Eat and

“Get up and eat, else the journey will be too long for you!” He got up, ate, and drank; then strengthened by that food, he walked forty days and forty nights to the mountain of God, Horeb.

Elijah is both literally and spiritually in the wilderness in today’s first reading. He is so despondent that he asks the Lord to take his life.

Elijah had engaged with the worldly prophets of Baal and Asherah, the false gods that the people of Israel had come to adore. With God’s power he destroyed those prophets and any hope their false gods could deliver. We would think that he would have had a new found confidence, obviously, look at what the One and true God had done. But something is wrong. Elijah experiences a sense of failure, some kind of downer emotion that is not at all obvious to anyone. It is inside him, a nagging evil that leaves him deflated, despondent, depressed, and ready to die. He sits under the Broom tree; the end has to be now.

Most of us have experienced hard situations like Elijah did. We may feel down even though all around us seems great. There may be true miracles in our lives, but we take a different message from them. We grow sad or even despondent.

This story is repeated many times in scripture. Hagar lays Ishmael under a bush and waits to die. Jonah sits under the Castor Bean tree and is angry and despondent.

Some people calls these times ‘bumps in the road,’ but they are more than that to us when we are in the middle. Previously, Elijah was seen as assured and triumphant. He seemed to have no problem finding his way, yet now we see a very different Elijah, an Elijah sharing more in common with Hagar and Jonah. All were, at one time, seen as the blessed of God. Yet they came to ask: ‘Where is the blessing?’

The answer and blessing, as always, comes from God. While we meet a very different Elijah, we meet the same Lord who ministered to Hagar and Jonah. We meet the true God who feeds us, provides drink, gives strength, and shows the way. Elijah’s story, that of Jonah and Hagar, invite us to get up, to eat and continue moving forward.
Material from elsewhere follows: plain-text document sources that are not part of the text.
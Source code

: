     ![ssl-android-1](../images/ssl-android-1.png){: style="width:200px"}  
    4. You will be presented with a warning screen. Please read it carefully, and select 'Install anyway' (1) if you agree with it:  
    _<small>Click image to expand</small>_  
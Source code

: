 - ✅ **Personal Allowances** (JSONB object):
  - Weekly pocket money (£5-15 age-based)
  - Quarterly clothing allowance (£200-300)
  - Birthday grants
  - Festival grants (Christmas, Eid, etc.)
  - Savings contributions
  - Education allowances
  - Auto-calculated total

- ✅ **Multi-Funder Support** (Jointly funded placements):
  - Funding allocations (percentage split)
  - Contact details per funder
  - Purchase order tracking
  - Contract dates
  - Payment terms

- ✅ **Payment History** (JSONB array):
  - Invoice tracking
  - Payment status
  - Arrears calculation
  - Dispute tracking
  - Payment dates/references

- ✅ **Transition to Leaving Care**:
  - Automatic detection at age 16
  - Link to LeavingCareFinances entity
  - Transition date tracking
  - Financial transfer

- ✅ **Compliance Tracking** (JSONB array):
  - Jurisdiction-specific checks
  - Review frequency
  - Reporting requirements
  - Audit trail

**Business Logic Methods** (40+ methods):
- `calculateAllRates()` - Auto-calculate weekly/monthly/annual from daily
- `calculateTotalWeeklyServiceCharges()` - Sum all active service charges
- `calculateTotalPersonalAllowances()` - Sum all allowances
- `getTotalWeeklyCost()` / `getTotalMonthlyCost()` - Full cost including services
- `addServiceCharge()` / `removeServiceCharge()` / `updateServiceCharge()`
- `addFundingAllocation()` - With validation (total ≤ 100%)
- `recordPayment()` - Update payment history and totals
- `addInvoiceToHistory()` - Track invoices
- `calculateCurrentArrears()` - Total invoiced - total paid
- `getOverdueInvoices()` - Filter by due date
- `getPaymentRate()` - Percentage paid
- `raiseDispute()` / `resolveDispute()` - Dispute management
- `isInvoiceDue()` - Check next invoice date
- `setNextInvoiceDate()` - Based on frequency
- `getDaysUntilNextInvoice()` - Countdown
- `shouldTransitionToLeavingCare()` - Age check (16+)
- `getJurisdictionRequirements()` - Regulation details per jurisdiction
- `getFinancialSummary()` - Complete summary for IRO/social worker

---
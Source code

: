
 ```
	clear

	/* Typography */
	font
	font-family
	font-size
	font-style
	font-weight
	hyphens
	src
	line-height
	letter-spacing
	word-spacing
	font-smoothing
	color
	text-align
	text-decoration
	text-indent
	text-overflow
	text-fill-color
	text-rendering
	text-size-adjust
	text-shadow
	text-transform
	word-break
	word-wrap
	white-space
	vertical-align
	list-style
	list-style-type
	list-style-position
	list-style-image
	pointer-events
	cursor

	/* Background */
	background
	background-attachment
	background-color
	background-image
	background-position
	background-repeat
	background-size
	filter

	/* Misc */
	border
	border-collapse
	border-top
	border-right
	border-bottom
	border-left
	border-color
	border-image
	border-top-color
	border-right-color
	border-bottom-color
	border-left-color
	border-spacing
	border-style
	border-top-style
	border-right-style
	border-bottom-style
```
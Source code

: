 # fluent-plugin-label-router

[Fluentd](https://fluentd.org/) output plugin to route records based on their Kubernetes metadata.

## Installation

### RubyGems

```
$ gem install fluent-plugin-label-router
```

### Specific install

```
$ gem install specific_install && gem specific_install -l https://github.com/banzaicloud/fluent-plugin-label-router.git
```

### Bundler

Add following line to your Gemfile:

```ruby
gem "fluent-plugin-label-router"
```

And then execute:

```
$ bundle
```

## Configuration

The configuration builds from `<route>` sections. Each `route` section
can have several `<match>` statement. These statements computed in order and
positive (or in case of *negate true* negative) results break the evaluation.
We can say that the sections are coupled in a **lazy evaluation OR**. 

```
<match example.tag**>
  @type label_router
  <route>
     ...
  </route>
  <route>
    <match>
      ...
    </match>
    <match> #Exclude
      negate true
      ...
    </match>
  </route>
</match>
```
Just as God stays close to Elijah in order to help him overcome his travails, we must have the same confidence that God is present and will be present in our lives; He stays close to us. It is always down to Jesus’ promise: “I am the living bread that came down from heaven; whoever eats this bread will live forever”

Reflection for the 19th Sunday in Ordinary Time

I can’t do it anymore.
I have all you need to continue.

“This is enough, O LORD!”

Back at the castle, Jezebel heard how Elijah’s God had made hers look foolish. She also heard that her prophets were dead and that Israel had gone back to God. So she sent a little note to Elijah: “May the gods kill me if I don’t make you just as dead as my prophets!” She meant it. She had killed before. Elijah suddenly felt very alone. You can just imagine the people backing away from him. The wicked queen had sworn she would get him. Elijah needed a friend. He looked around, but it seemed like the only one standing with him was his personal servant. At such a frightening time in Elijah’s life, he needed reassurance, a reason to go on.

Elijah was afraid and ran for his life. When he came to Beersheba in Judah, he left his servant there, while he himself went a day’s journey into the desert. He came to a broom tree, sat down under it and prayed for death.

Many of us have watched the Olympics. We have seen competitors break 34 world records and 67 Olympic record including 28 broken by Americans and 3 by Poles.

Manteo Mitchell of the United States 4×400-meter relay team was running when he felt the pop in his leg. He said, “It felt like somebody literally just snapped my leg in half”
The sprinter had half a lap to go in the first leg of the preliminaries and a choice to make: keep running or stop and lose the race. To him, it was never much of a choice.

He finished the lap and limped to the side to watch his team finish the race and qualify easily for the final. A few hours later, doctors confirmed what he suspected: He had run the last 200 meters with a broken leg.

We aren’t often confronted with the threat of being murdered, or having to finish a race with a broken leg, but Jesus knew that we would be confronted by all sorts of challenges, including the ones Jesus faced today, lack of faith, doubt, and murmuring. He knew that we all face the challenge of mortality.

Knowing all this, He gave us what we need to continue, to go on, and to have a hope that is more powerful than any challenge, even death.

Jesus is our strength. He is what we need to continue, the Bread that came down from heaven that gives eternal life. With Him and in Him there is nothing to fear, there is all we need to continue. With His strength we can not only finish the race, but finish winning!